Cancer, Hepatitis C Drugs Loom Large in Specialty Pipeline

Express Scripts Senior Clinical Consultant Aimee Tharaldson, PharmD, discusses specialty pharmacy treatment options for 2014 and beyond.

Advances in the treatment of hepatitis C and various types of cancer could have a dramatic impact on the specialty market as soon as this year, according to a top consultant at the pharmacy benefit manager Express Scripts.

Aimee Tharaldson, PharmD, an Express Scripts senior clinical consultant who analyzes the specialty pharmaceutical pipeline, said in an interview with Specialty Pharmacy Times that new hepatitis C drugs could significantly alter disease management for both patients and health care providers.

In addition to sofosbuvir (Sovaldi), Gilead’s $1000-per day oral medication, pipeline drugs from Abbvie and Enanta Pharmaceuticals, Merck, and Bristol-Meyers Squibb could dramatically reduce the prevalence of hepatitis C, albeit at a very high price.

“I think these will have a significant impact on the market,” Dr. Tharaldson said. “A lot of patients with hepatitis C have been waiting for interferon-free regimens. There is also a significant demand for genotype 1 hepatitis C treatments, because it represents 75% of all hepatitis C cases. But it’s going to be expensive, at the most like $100,000 [per year], so that will have a definite impact on the market.”

Treatments such as sofosbuvir and simeprevir (Olysio) by Janssen Therapeutics currently face little competition. However, Dr. Tharaldson said Abbvie and Enanta’s interferon-free fixed-dose combination regimen could be submitted for FDA approval in the second quarter of 2014, before hitting the market later in the year or early next year.

Pipeline drugs such as Merck’s MK-5172/MK-8742 and Bristol-Meyers Squibb’s daclatasvir and asunaprevir (DCV Dual Regimen), which was granted Breakthrough Therapy designation by the FDA, could increase competition once they hit the hepatitis C drug market. Merck’s regimen may be approved in late 2015 or early 2016. Bristol-Myers Squibb’s regimen is expected to be approved in December 2014 for genotype 1 b chronic hepatitis C, which is easier to treat and less common in the United States.

“As more of these treatments become available, beginning next year it could provide more opportunities for potential cost savings,” she said. “I think it’s going to increase the amount that is spent on patients with hepatitis C, so I think this will create financial challenges for those providing pharmacy benefit coverage for their employees.”

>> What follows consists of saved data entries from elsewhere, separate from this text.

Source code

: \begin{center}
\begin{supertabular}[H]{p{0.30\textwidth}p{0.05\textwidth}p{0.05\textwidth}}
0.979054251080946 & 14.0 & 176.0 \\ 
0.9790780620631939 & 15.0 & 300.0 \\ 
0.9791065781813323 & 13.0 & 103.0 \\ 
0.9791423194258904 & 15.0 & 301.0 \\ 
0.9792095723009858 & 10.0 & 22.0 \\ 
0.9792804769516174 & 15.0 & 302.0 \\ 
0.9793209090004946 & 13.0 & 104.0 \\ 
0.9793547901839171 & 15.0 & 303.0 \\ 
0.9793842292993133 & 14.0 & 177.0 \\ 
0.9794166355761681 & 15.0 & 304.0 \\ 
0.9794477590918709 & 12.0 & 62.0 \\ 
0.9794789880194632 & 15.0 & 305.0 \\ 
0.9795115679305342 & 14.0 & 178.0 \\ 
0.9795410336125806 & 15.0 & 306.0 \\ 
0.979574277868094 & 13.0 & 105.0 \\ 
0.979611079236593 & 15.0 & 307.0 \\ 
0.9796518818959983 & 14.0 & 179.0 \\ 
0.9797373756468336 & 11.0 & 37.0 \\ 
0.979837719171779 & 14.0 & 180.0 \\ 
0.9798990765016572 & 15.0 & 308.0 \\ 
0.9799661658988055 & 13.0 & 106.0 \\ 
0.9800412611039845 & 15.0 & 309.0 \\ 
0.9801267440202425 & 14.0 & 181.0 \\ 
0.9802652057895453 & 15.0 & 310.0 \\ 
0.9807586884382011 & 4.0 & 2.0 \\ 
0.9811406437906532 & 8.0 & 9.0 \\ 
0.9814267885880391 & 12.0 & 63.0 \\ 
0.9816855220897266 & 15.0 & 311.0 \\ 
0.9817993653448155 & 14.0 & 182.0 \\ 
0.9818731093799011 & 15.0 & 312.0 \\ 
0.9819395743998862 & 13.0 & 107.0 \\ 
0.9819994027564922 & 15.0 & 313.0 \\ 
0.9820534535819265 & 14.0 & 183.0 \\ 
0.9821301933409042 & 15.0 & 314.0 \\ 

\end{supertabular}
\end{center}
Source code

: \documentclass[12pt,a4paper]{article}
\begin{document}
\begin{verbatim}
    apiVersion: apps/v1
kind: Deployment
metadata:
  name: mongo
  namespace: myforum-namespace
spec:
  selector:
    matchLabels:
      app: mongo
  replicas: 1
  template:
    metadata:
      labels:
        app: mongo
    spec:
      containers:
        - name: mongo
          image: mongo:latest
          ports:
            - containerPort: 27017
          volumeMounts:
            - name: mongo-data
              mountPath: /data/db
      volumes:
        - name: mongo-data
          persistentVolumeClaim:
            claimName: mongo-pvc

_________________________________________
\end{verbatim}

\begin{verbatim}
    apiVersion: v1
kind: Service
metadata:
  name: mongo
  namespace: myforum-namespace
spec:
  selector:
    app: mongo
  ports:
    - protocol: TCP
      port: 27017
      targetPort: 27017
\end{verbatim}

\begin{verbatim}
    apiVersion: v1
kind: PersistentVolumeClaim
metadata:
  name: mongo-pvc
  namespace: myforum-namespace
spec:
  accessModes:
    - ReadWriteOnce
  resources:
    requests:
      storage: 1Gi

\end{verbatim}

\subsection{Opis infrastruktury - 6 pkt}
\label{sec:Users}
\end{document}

Dr. Tharaldson notes that there are also important new cancer drugs that could soon enter the market, with 30% of specialty drugs currently in the pipeline being developed to treat various forms of the disease.

Ceritinib (LDK378), an ALK inhibitor by Novartis, demonstrated promising results for patients with ALK-positive non-small cell lung cancer during a recent single-arm phase I trial published in The New England Journal of Medicine.

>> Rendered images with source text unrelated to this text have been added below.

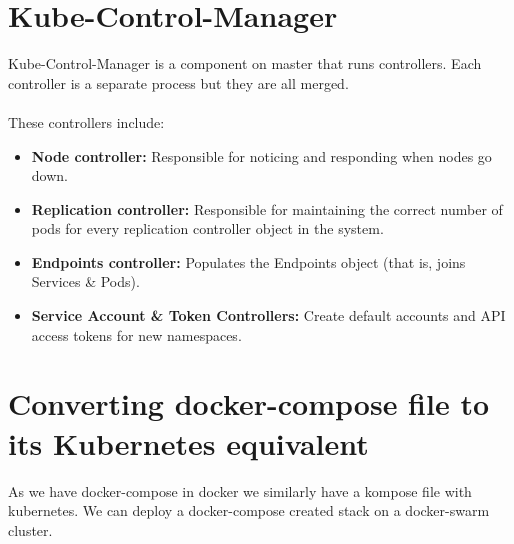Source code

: \documentclass[12pt]{report}
\begin{document}
\section{Kube-Control-Manager}
Kube-Control-Manager is a component on master that runs controllers.
Each controller is a separate process but they are all merged.\\\\
These controllers include:
\begin{itemize}
	\item \textbf{Node controller:} Responsible for noticing and responding when nodes go down.
	\item \textbf{Replication controller:} Responsible for maintaining the correct number of pods for every replication controller object in the system.
	\item \textbf{Endpoints controller:} Populates the Endpoints object (that is, joins Services \& Pods).
	\item \textbf{Service Account \& Token Controllers:} Create default accounts and API access tokens for new namespaces.
\end{itemize}
\section{Converting docker-compose file to its Kubernetes equivalent}
As we have docker-compose in docker we similarly have a kompose file with kubernetes. We can deploy a docker-compose created stack on a docker-swarm cluster. 
\end{document}
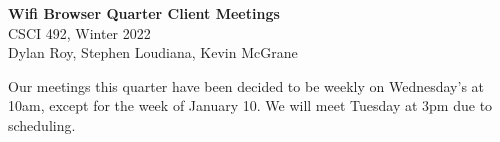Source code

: \documentclass[11pt]{article}
\begin{document}
\begin{center}
  \textbf{\Large Wifi Browser Quarter Client Meetings}\\\large CSCI 492, Winter 2022\\
  Dylan Roy, Stephen Loudiana, Kevin McGrane
\end{center}

Our meetings this quarter have been decided to be weekly on Wednesday's at 10am, except for the week
of January 10. We will meet Tuesday at 3pm due to scheduling.
\end{document}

Gilead’s idelalisib, an oral inhibitor of PI3K delta for the treatment of refractory indolent non-Hodgkin’s lymphoma, was submitted to the FDA in January 2014, with approval expected in August, according to Dr. Tharaldson.

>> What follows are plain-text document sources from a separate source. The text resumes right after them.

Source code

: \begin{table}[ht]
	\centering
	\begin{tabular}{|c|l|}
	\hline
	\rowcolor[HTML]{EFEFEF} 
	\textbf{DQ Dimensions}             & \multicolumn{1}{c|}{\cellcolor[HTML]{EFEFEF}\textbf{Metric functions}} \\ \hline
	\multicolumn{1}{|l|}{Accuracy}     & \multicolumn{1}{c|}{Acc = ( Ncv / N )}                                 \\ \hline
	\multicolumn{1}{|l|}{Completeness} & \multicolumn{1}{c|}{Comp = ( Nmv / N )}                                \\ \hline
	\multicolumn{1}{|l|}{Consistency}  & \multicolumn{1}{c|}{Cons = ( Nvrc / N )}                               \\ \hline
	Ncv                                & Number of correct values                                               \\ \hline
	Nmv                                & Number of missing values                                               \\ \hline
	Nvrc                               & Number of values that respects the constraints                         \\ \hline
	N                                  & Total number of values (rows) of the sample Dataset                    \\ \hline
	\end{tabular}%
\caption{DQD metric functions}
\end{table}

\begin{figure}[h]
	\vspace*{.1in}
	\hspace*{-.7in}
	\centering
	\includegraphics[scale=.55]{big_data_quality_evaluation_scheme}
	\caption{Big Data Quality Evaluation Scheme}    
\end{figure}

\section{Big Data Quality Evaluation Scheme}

Dr. Tharaldson said other pipeline drugs to keep an eye on are Pfizer’s breast cancer therapy palbociclib, which recently completed phase II trials, and Bristol-Meyers Squibb’s lung cancer therapy nivolumab, which is also being developed for the treatment of advanced melanoma and carcinoma.

Dr. Tharaldson points to Merck’s breakthrough anti-PD-1 immunotherapy MK-3475, which shows promising results in multiple tumor types, as another potential blockbuster.

“We’re seeing a lot of development focused on cancer,” she said. “Within 10 years, half of all new cancer drugs will involve immunotherapy. It seems to be relatively safe and effective across a variety of cancer types.”

While significant breakthrough therapies for cancer and hepatitis C loom large on the horizon, there is no such movement on biosimilars, which have still not been approved for use in the United States. Dr. Tharaldson said a number of hurdles still must be overcome before these drugs hit the market and offer consumers cost relief.

“Biosimilars take a lot of money to develop and market,” she said. “Brand manufacturers are going to try to protect their patents for as long as possible. Right now, most manufacturers will file a [biologic license application] rather than go through the abbreviated 351(k) biosimilar pathway. So because there is not a defined path [for approval], I think it’s going to be at least 3 years.”